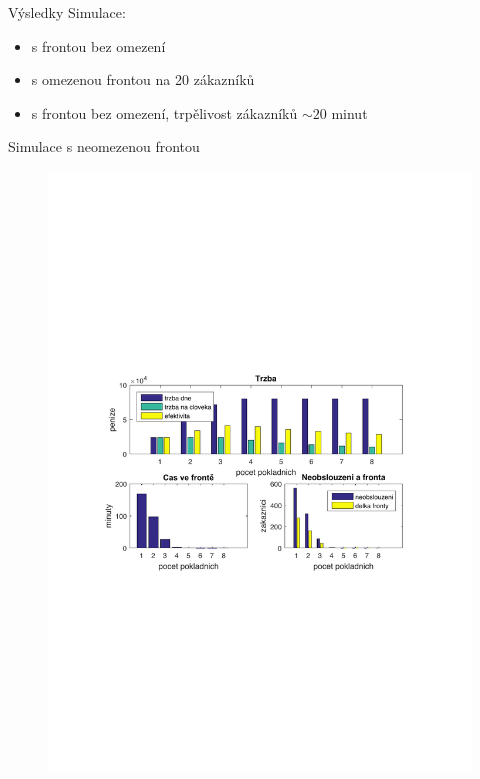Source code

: \begin{frame}{Výsledky}
	Simulace:
	\begin{itemize}
    \item s frontou bez omezení
    \item s omezenou frontou na 20 zákazníků
    \item s frontou bez omezení, trpělivost zákazníků \(\sim 20\) minut
	\end{itemize}
\end{frame}

\begin{frame}{Simulace s neomezenou frontou}
	\begin{figure}
	\includegraphics[width=0.99\columnwidth]{imgs/bezOmezeni.pdf}
	\end{figure}
\end{frame}
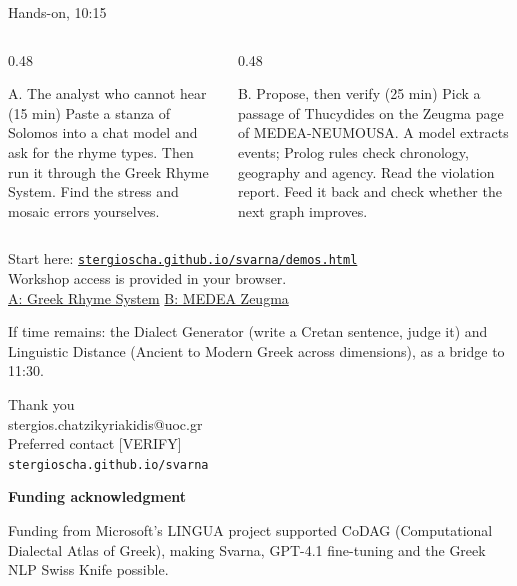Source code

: \documentclass[aspectratio=169, 10pt]{beamer}
\begin{document}
\begin{frame}{Hands-on, 10:15}
  \small
  \begin{columns}[T]
    \begin{column}{0.48\textwidth}
      \begin{block}{A. The analyst who cannot hear (15 min)}
        Paste a stanza of Solomos into a chat model and ask for the rhyme types. Then run it through the Greek Rhyme System. Find the stress and mosaic errors yourselves.
      \end{block}
    \end{column}
    \begin{column}{0.48\textwidth}
      \begin{block}{B. Propose, then verify (25 min)}
        Pick a passage of Thucydides on the Zeugma page of MEDEA-NEUMOUSA. A model extracts events; Prolog rules check chronology, geography and agency. Read the violation report. Feed it back and check whether the next graph improves.
      \end{block}
    \end{column}
  \end{columns}
  \vspace{0.8em}
  \centering
  Start here: \href{https://stergioscha.github.io/svarna/demos.html}{\nolinkurl{stergioscha.github.io/svarna/demos.html}}\\[4pt]
  Workshop access is provided in your browser.\\[3pt]
  \footnotesize\href{https://greek-app-heaven-rhyme.livelyhill-85880e66.westeurope.azurecontainerapps.io}{A: Greek Rhyme System}
  \quad\href{https://greek-app-heaven-medea.livelyhill-85880e66.westeurope.azurecontainerapps.io/zeugma}{B: MEDEA Zeugma}
  \vspace{0.6em}
  \begin{flushleft}\footnotesize If time remains: the Dialect Generator (write a Cretan sentence, judge it) and Linguistic Distance (Ancient to Modern Greek across dimensions), as a bridge to 11:30.\end{flushleft}
\end{frame}

\begin{frame}[standout]
  Thank you\\[1em]
  {\normalsize\normalfont
  stergios.chatzikyriakidis@uoc.gr\\[2pt]
  {\scriptsize Preferred contact [VERIFY]}\\[4pt]
  \texttt{stergioscha.github.io/svarna}}\par\vspace{1em}
  {\small\normalfont
  \textbf{Funding acknowledgment}\par\vspace{5pt}
  \begin{minipage}{.92\textwidth}
    \centering Funding from Microsoft's LINGUA project supported CoDAG (Computational Dialectal Atlas of Greek), making Svarna, GPT-4.1 fine-tuning and the Greek NLP Swiss Knife possible.
  \end{minipage}}
\end{frame}
\end{document}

** Your goal **
For every line above that includes the string "Funding", copy the line.

** Reply **
  \textbf{Funding acknowledgment}\par\vspace{5pt}
    \centering Funding from Microsoft's LINGUA project supported CoDAG (Computational Dialectal Atlas of Greek), making Svarna, GPT-4.1 fine-tuning and the Greek NLP Swiss Knife possible.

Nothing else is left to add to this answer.